The Ancient Theatre of Aptera in Chania, on the Greek Island of Crete (Kreta) is one of the most important historical monuments of its kind in Greece. It has been restored, preserved and reopened to the public after nearly two millennia.
Restoration of the theatre’s auditorium, performance space and scenery building was carried out in line with the highest scientific standards using original and sophisticated methods. Side entrances and passageways to the east and west and a stone-paved road were excavated, while sections of the walls of the passageways and other parts of the ancient structure were moved back to their original positions.

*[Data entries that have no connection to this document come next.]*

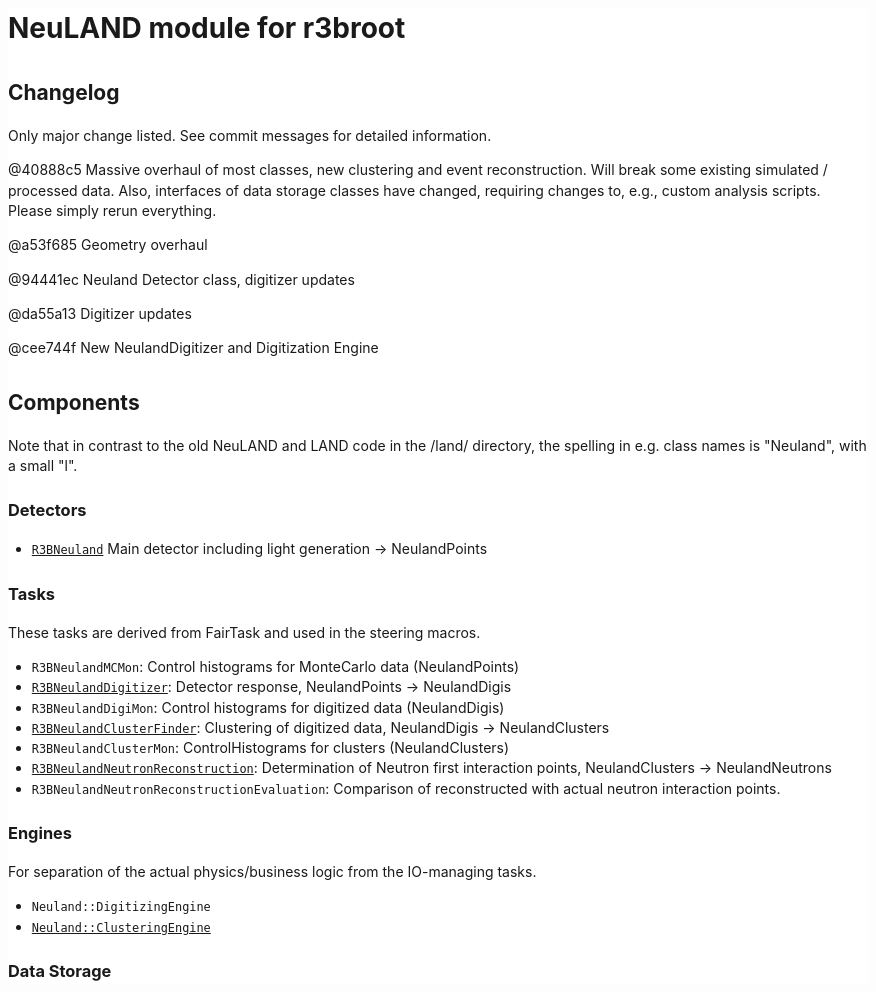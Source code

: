 # NeuLAND module for r3broot

## Changelog

Only major change listed. See commit messages for detailed information.

@40888c5 Massive overhaul of most classes, new clustering and event reconstruction. Will break some existing simulated / processed data. Also, interfaces of data storage classes have changed, requiring changes to, e.g., custom analysis scripts. Please simply rerun everything.

@a53f685 Geometry overhaul

@94441ec Neuland Detector class, digitizer updates

@da55a13 Digitizer updates

@cee744f New NeulandDigitizer and Digitization Engine


## Components
Note that in contrast to the old NeuLAND and LAND code in the /land/ directory, the spelling in e.g. class names is "Neuland", with a small "l".


### Detectors

- [`R3BNeuland`](#detector-class) Main detector including light generation -> NeulandPoints


### Tasks

These tasks are derived from FairTask and used in the steering macros.

- `R3BNeulandMCMon`: Control histograms for MonteCarlo data (NeulandPoints)
- [`R3BNeulandDigitizer`](#digitizing): Detector response, NeulandPoints -> NeulandDigis
- `R3BNeulandDigiMon`: Control histograms for digitized data (NeulandDigis)
- [`R3BNeulandClusterFinder`](#clustering): Clustering of digitized data, NeulandDigis -> NeulandClusters
- `R3BNeulandClusterMon`: ControlHistograms for clusters (NeulandClusters)
- [`R3BNeulandNeutronReconstruction`](#event-reconstruction): Determination of Neutron first interaction points, NeulandClusters -> NeulandNeutrons
- `R3BNeulandNeutronReconstructionEvaluation`: Comparison of reconstructed with actual neutron interaction points.


### Engines

For separation of the actual physics/business logic from the IO-managing tasks.

- `Neuland::DigitizingEngine`
- [`Neuland::ClusteringEngine`](#implementation-of-the-handshake-chain-clustering)


### Data Storage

In addition, new facilities were built with similar natural stone to that used for the rest of the site in order to maintain architectural congruity.
A monument of the ancient world
Founded in the 8th century BC, the city of Aptera was abandoned around the 7th century AD and is now an important archaeological site. The remains of the theatre, which had been a centre of life in the city, were severely damaged in the early 20th century by a fire from a kiln built in the middle of the seating area.
Following excavation of the entire structure, it was possible to establish an accurate view of the theatre’s original layout and restore it accordingly. The work was systematically documented and performed by an experienced team of professionals from many different disciplines, including archaeology, architecture, conservation, engineering and digitisation. The results of research programmes undertaken by leading Greek scientific institutions were also incorporated into the project.
All materials used are harmless and fully compatible with the originals. Some, such as titanium, were chosen after having been used successfully in restoration work on the Acropolis. To achieve the desired results, the equipment selected for the task was a combination of modern implements like cranes, railings, scaffolding and electric pantographs, and ancient building and sculpting tools like handmade wooden levers and wedges.
A popular visitor experience
The theatre reopened in December 2015 and stages performances of tragedies and comedies, as well as other musical and cultural events. Guided tours, digital educational programmes for students of all ages and seminars for teachers led by archaeologists convey a deeper understanding of its historical significance and the need to preserve cultural heritage. Two local schools have ‘adopted’ the theatre in order to help protect, enhance and promote it, including by raising funds.
A full visitor itinerary was created, complete with rest areas and signage, while a leaflet in Greek and English and a digital application in Greek, English and French provide comprehensive information about the theatre. A bilingual documentary film with subtitles in Greek and English was also produced. Installation of digital technology has transformed visits to the site into a modern atmospheric and sensory experience.
Opening hours were communicated to tourist bodies and local, regional and international media, and the leaflet was distributed to tour operators and hotels to encourage people to visit. These efforts have borne fruit, with visitor numbers going from 38.662 in 2017 to 42.589 in 2018. Further increases are expected in 2019, which should help ensure the financial sustainability of the theatre, boost tourism and lead to wider economic growth.